Her husband dragged her to Alabama & mine dragged me to Florida. We are both raising daughters in the Deep South, trying to keep them from growing up to be little eyelash battin' belles. Kristine's daughter, Morgan, is about to turn one. I have never met her. But I made her this jumper, because Kristine is trying to pass on her affliction for Hello Kitty.


MiniMe is named after my maternal grandmother, who taught me how to sew. I plan on passing this on to MiniMe, too, as it's only fitting. (Ha! I am a pun master!) I have this pattern (Butterick #3772) in three different sizes & have made several for MiniMe, as well as some of her friends. The one's I made last Christmas are now too short, but she loves them, so they get worn with shorts, now. The fact that they have pockets makes them very popular with the girls. I could write a whole post on the things I have found in the pockets, as they are pretty representative of MiniMe. They are popular with mothers because of their flexibility. They are great when potty training, making it easy to whip those training pants off. When it's hot, as it almost always is here, they are a simple, hassle-free layer. When it gets cooler, add a shirt underneath. Even cooler, add tights or leggings.

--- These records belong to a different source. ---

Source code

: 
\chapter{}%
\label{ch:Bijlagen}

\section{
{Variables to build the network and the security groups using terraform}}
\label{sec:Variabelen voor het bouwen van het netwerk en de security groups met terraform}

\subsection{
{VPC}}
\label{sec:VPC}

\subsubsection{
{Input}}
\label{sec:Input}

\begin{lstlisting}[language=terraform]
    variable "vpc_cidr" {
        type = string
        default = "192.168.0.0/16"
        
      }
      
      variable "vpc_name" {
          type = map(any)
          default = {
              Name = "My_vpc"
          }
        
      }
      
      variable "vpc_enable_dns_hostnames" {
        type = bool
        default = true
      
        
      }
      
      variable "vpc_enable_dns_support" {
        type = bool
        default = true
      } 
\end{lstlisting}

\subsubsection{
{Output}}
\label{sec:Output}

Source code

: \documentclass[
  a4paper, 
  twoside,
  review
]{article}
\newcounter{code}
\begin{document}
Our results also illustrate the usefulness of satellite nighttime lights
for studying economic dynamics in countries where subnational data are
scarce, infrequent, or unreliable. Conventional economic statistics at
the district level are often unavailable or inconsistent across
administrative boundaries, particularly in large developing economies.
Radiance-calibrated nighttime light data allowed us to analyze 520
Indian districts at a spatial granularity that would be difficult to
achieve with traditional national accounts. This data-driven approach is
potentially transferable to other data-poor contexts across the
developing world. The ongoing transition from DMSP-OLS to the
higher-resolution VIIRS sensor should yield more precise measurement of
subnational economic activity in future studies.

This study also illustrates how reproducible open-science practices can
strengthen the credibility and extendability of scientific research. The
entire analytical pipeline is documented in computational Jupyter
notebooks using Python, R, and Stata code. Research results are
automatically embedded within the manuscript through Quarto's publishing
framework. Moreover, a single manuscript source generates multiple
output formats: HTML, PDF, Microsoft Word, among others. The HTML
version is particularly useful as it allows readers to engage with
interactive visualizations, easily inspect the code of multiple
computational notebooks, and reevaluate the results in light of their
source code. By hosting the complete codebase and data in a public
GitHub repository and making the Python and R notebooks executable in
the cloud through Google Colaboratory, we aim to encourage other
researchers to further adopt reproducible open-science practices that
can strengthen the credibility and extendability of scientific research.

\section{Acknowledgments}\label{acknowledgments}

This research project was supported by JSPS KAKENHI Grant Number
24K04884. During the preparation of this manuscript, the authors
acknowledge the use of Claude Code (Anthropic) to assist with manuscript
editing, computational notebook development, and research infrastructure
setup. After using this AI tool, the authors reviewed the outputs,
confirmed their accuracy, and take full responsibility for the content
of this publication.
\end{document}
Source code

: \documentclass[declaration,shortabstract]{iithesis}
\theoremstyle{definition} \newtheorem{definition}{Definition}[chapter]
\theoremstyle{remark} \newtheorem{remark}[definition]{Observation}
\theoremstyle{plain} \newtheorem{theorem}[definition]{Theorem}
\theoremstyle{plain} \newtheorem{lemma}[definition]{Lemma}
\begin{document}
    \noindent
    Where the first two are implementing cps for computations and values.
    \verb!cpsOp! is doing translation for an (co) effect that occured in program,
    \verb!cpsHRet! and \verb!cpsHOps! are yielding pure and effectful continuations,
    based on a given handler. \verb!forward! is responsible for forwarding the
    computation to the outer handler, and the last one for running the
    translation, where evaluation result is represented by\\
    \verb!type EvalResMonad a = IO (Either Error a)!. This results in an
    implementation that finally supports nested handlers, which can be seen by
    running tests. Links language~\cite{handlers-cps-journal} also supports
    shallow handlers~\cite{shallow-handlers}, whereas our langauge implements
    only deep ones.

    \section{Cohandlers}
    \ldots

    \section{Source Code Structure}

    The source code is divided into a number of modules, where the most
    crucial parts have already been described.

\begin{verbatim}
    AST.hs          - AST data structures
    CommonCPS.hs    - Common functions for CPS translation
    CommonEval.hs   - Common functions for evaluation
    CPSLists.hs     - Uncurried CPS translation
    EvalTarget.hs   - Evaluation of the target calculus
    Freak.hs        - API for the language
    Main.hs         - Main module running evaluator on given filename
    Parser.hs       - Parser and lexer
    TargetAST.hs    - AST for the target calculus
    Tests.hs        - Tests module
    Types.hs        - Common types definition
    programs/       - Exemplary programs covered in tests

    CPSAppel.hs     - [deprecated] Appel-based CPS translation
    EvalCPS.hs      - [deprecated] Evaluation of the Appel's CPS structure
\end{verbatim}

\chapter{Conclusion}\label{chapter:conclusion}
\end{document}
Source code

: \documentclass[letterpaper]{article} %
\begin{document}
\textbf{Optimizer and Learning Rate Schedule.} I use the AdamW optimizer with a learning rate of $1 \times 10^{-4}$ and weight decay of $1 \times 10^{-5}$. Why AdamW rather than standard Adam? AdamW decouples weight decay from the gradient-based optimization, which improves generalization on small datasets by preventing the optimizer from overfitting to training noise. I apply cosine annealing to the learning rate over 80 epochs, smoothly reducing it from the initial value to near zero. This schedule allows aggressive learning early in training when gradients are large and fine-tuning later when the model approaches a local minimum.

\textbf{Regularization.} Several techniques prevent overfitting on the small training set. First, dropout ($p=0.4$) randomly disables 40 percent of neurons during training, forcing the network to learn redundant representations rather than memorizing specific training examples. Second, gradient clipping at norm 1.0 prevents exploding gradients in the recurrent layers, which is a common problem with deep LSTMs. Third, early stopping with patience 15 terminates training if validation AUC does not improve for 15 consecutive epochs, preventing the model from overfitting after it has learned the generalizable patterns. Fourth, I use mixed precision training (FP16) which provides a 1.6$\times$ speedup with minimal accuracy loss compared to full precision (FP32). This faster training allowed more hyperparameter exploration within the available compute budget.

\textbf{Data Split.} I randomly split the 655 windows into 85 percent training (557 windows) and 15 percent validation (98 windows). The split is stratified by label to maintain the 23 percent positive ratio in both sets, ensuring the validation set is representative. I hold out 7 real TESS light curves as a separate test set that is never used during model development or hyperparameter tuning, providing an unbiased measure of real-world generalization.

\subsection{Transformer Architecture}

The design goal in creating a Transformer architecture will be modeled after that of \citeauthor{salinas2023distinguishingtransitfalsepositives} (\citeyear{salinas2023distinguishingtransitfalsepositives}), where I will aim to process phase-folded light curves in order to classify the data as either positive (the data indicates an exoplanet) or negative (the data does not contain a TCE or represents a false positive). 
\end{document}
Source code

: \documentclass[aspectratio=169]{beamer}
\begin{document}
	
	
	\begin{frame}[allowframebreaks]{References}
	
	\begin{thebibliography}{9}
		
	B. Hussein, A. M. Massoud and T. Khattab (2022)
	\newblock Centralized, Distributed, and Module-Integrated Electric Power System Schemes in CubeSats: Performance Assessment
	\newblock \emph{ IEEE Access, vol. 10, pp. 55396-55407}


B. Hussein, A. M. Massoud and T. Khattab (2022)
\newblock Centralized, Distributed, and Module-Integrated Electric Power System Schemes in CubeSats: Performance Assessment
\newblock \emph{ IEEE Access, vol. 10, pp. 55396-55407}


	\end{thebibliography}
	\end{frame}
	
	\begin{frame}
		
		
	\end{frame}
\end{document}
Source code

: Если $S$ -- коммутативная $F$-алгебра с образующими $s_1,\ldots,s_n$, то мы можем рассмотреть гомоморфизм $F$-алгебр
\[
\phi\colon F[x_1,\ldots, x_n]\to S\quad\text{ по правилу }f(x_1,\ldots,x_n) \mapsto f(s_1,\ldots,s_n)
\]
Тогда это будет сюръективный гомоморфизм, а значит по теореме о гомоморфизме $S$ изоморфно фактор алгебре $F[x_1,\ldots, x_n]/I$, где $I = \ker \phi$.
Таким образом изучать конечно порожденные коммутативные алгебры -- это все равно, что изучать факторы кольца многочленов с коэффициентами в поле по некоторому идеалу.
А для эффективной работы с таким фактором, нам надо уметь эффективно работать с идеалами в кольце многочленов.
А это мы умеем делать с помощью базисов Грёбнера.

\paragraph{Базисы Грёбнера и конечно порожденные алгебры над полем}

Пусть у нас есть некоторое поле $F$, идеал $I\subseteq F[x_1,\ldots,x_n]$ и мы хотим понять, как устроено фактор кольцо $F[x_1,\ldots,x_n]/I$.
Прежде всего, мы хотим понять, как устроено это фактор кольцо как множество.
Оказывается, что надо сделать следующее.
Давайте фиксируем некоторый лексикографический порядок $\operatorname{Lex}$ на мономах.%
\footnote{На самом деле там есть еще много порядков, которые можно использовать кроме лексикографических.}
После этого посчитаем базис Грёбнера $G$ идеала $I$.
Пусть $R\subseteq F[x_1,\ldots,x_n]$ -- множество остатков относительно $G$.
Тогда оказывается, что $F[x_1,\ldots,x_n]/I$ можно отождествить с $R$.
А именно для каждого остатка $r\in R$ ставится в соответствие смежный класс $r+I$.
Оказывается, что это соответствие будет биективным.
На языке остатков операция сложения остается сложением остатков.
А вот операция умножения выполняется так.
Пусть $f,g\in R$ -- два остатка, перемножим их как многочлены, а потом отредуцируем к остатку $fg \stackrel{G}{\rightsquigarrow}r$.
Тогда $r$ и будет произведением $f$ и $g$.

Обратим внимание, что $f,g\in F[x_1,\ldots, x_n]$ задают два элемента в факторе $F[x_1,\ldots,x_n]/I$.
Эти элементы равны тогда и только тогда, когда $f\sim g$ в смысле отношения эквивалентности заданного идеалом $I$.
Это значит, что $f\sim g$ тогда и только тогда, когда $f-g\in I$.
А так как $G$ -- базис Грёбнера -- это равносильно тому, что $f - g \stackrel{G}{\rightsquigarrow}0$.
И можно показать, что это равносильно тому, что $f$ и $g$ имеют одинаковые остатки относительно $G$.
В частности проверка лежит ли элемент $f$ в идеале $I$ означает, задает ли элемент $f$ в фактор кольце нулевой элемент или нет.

I love to take MiniMe to the fabric store & let her pick out fabric for her jumpers. She will tell you that her favorite colors are red & purple. I worry about this being a result of the "Red Hat" ladies that are so prominent here in God's Waiting Room. She loves polka dots & (Thank God!) rick rack. I love that this allows her to develop her own idea of what she likes, without having to pick from what someone else thinks is cute.



Of course, MiniMe got a Hello Kitty Halloween jumper, too. But her's needed two pockets, because she's just that kind of girl. I have given up on getting her to stop wiggling in the darn thing. She said, "Ma, I AM an active girl!" Well, we are now informed.

So thanks, Kristine, for being my friend. & when Momo gets old enough, take her to pick out some more fabric. But not the HK Christmas flannel with the (argh!) pink background, because I already bought it.